Items listed in a dataset
Content starts
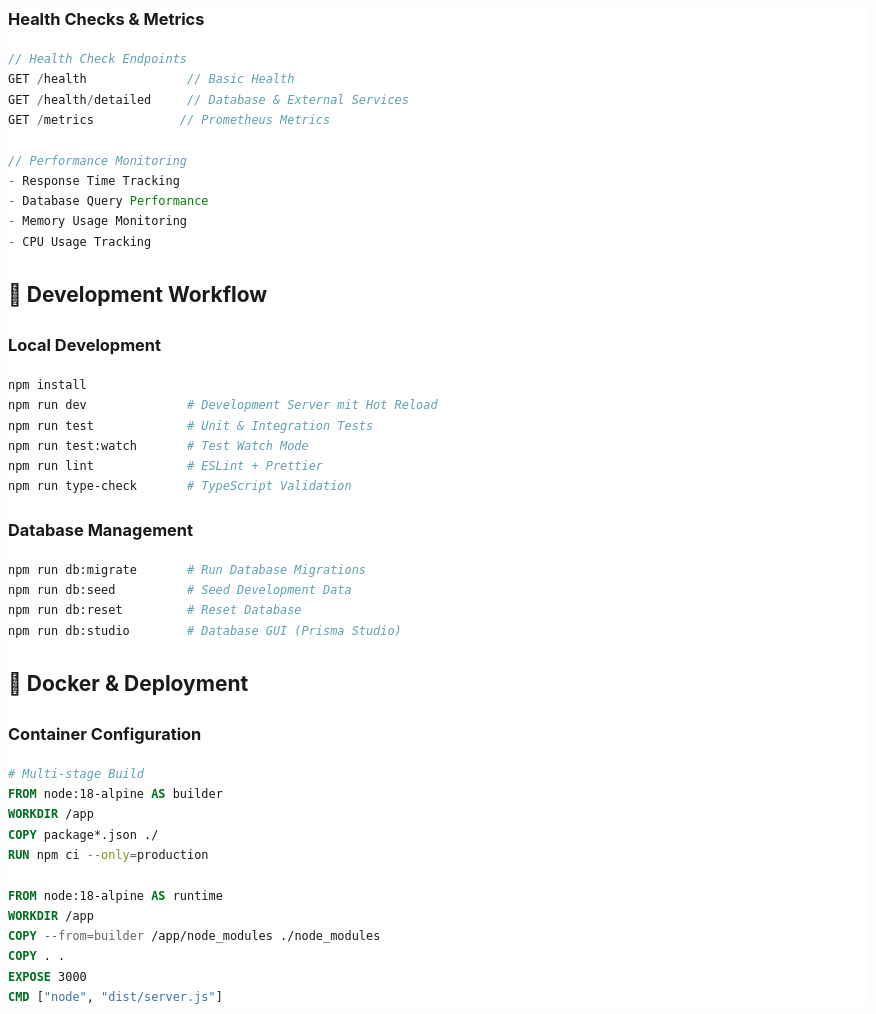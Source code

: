### Health Checks & Metrics
```typescript
// Health Check Endpoints
GET /health              // Basic Health
GET /health/detailed     // Database & External Services
GET /metrics            // Prometheus Metrics

// Performance Monitoring
- Response Time Tracking
- Database Query Performance
- Memory Usage Monitoring
- CPU Usage Tracking
```

## 🚀 Development Workflow

### Local Development
```bash
npm install
npm run dev              # Development Server mit Hot Reload
npm run test             # Unit & Integration Tests
npm run test:watch       # Test Watch Mode
npm run lint             # ESLint + Prettier
npm run type-check       # TypeScript Validation
```

### Database Management
```bash
npm run db:migrate       # Run Database Migrations
npm run db:seed          # Seed Development Data
npm run db:reset         # Reset Database
npm run db:studio        # Database GUI (Prisma Studio)
```

## 🐳 Docker & Deployment

### Container Configuration
```dockerfile
# Multi-stage Build
FROM node:18-alpine AS builder
WORKDIR /app
COPY package*.json ./
RUN npm ci --only=production

FROM node:18-alpine AS runtime
WORKDIR /app
COPY --from=builder /app/node_modules ./node_modules
COPY . .
EXPOSE 3000
CMD ["node", "dist/server.js"]
```
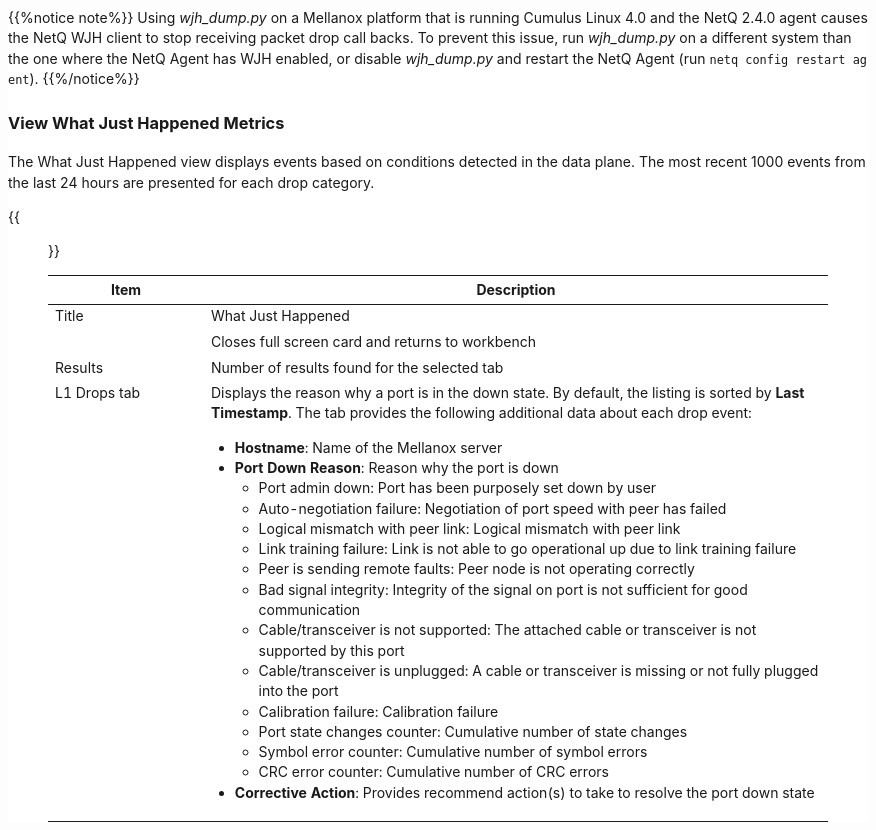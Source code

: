 {{%notice note%}}
Using *wjh_dump.py* on a Mellanox platform that is running Cumulus Linux 4.0 and the NetQ 2.4.0 agent causes the NetQ WJH client to stop receiving packet drop call backs. To prevent this issue, run *wjh_dump.py* on a different system than the one where the NetQ Agent has WJH enabled, or disable *wjh_dump.py* and restart the NetQ Agent (run `netq config restart agent`).
{{%/notice%}}

### View What Just Happened Metrics

The What Just Happened view displays events based on conditions detected in the data plane. The most recent 1000 events from the last 24 hours are presented for each drop category.

{{<figure src="/images/netq/main-menu-ntwk-wjh-l1-240.png" width="700">}}

<table>
<colgroup>
<col style="width: 20%" />
<col style="width: 80%" />
</colgroup>
<thead>
<tr class="header">
<th>Item</th>
<th>Description</th>
</tr>
</thead>
<tbody>
<tr class="odd">
<td>Title</td>
<td>What Just Happened</td>
</tr>
<tr class="even">
<td><img src="https://icons.cumulusnetworks.com/01-Interface-Essential/33-Form-Validation/close.svg" height="14" width="14"/></td>
<td>Closes full screen card and returns to workbench</td>
</tr>
<tr class="odd">
<td>Results</td>
<td>Number of results found for the selected tab</td>
</tr>
<tr class="even">
<td>L1 Drops tab</td>
<td>Displays the reason why a port is in the down state. By default, the listing is sorted by <strong>Last Timestamp</strong>. The tab provides the following additional data about each drop event:
<ul>
<li><strong>Hostname</strong>: Name of the Mellanox server</li>
<li><strong>Port Down Reason</strong>: Reason why the port is down
<ul><li>Port admin down: Port has been purposely set down by user</li>
<li>Auto-negotiation failure: Negotiation of port speed with peer has failed</li>
<li>Logical mismatch with peer link: Logical mismatch with peer link</li>
<li>Link training failure: Link is not able to go operational up due to link training failure</li>
<li>Peer is sending remote faults: Peer node is not operating correctly</li>
<li>Bad signal integrity: Integrity of the signal on port is not sufficient for good communication</li>
<li>Cable/transceiver is not supported: The attached cable or transceiver is not supported by this port</li>
<li>Cable/transceiver is unplugged: A cable or transceiver is missing or not fully plugged into the port</li>
<li>Calibration failure: Calibration failure</li>
<li>Port state changes counter: Cumulative number of state changes</li>
<li>Symbol error counter: Cumulative number of symbol errors</li>
<li>CRC error counter: Cumulative number of CRC errors</li>
</ul></li>
<li><strong>Corrective Action</strong>: Provides recommend action(s) to take to resolve the port down state</li>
Content ends
Look through the entries above; copy every line holding the string "Development".

## 🚀 Development Workflow
### Local Development
npm run dev              # Development Server mit Hot Reload
npm run db:seed          # Seed Development Data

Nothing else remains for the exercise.